Stored dataset items
::::::::::
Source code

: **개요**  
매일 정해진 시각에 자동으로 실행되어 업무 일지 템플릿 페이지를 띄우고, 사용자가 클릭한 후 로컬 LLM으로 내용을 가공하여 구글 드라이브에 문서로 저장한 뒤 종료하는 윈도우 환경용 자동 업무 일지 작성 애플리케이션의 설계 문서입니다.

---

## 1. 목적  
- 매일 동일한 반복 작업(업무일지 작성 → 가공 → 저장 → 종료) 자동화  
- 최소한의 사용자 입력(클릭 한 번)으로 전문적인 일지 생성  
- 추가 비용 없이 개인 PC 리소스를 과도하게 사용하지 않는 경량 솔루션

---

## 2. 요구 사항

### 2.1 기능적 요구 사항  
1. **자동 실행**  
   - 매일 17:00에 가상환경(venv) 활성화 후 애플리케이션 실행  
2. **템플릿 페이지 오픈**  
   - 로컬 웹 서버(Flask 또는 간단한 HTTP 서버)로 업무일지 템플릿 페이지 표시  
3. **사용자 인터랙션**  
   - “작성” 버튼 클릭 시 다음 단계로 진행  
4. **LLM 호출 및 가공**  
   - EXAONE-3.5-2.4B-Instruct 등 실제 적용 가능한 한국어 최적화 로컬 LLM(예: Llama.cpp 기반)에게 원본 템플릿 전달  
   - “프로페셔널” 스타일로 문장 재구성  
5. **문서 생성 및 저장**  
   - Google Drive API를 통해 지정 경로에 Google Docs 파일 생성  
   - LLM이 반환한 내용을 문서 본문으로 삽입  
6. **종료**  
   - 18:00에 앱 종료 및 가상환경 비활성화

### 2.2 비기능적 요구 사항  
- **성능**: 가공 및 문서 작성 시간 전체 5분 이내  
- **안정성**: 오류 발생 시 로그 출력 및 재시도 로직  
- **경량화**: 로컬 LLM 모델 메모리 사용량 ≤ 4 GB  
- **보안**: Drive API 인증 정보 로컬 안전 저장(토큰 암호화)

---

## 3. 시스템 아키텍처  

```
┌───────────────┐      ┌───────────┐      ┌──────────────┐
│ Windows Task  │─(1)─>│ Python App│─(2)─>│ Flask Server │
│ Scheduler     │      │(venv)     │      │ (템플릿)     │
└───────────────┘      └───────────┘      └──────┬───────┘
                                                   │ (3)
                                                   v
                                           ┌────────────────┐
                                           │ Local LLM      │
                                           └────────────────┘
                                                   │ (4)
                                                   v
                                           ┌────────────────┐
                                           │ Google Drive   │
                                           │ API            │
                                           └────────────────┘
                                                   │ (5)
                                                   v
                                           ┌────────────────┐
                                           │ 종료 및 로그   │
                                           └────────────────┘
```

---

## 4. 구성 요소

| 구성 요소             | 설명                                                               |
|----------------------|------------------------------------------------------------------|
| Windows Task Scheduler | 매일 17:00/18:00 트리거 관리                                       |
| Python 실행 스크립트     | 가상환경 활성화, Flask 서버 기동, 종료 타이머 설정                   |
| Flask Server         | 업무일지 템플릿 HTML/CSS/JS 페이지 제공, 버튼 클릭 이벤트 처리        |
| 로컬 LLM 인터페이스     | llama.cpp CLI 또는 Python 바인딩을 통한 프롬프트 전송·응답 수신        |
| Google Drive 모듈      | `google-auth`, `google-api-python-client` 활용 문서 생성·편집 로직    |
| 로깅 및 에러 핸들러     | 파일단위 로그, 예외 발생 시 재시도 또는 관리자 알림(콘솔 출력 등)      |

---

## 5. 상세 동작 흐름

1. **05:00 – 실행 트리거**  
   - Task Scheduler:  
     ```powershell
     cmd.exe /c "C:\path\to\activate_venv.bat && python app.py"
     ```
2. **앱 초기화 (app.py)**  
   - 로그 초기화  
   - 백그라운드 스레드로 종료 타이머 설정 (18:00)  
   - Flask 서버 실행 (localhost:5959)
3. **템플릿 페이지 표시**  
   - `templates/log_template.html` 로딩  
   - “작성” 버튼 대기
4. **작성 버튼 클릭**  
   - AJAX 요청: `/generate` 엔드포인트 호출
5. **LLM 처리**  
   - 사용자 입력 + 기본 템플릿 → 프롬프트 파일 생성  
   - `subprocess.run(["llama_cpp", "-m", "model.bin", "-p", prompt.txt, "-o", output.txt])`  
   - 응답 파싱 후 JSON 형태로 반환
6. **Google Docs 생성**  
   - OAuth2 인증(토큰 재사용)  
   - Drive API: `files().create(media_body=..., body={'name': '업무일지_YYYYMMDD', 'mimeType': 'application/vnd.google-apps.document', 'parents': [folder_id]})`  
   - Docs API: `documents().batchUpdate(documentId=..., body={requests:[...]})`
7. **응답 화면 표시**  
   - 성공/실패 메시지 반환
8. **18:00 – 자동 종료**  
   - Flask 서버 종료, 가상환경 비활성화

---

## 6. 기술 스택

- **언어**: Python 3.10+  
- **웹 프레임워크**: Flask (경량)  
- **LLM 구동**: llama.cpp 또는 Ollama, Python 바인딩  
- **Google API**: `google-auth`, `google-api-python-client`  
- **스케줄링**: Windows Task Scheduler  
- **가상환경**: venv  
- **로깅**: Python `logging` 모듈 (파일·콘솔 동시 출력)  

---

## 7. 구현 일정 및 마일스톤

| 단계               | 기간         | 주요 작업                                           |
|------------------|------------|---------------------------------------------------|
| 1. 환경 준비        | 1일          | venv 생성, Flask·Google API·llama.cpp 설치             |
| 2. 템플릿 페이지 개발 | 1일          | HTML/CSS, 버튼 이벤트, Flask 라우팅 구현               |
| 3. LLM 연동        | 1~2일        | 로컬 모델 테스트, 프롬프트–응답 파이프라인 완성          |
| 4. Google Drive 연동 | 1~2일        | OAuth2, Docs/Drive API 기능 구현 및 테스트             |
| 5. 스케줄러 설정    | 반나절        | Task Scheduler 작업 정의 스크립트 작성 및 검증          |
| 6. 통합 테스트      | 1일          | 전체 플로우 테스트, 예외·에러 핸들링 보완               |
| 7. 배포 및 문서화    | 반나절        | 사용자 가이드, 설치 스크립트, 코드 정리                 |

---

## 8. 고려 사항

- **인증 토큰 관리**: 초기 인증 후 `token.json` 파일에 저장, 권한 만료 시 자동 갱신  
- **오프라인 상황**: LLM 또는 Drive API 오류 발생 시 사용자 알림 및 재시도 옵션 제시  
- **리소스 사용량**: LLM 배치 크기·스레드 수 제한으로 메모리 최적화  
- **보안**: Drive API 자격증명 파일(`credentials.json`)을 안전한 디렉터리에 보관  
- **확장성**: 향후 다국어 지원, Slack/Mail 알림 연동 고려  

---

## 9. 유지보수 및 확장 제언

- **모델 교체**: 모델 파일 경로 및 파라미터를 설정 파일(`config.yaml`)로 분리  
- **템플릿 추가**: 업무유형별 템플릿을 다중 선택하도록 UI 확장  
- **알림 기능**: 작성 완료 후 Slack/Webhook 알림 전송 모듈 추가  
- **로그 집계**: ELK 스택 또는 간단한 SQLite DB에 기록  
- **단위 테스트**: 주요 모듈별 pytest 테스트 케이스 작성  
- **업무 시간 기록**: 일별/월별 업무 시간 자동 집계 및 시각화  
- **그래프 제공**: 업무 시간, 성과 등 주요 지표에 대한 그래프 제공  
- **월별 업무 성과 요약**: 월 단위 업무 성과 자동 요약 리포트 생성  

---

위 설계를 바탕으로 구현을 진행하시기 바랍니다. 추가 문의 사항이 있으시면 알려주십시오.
::::::::::
Exercise prompt
Using the entries above, give again each line from the one containing "- **그래프 제공**: 업무 시간, 성과 등 주요 지표에 대한 그래프 제공" through the last line, exactly and only those.

Answer to this problem
- **그래프 제공**: 업무 시간, 성과 등 주요 지표에 대한 그래프 제공  
- **월별 업무 성과 요약**: 월 단위 업무 성과 자동 요약 리포트 생성  

---

위 설계를 바탕으로 구현을 진행하시기 바랍니다. 추가 문의 사항이 있으시면 알려주십시오.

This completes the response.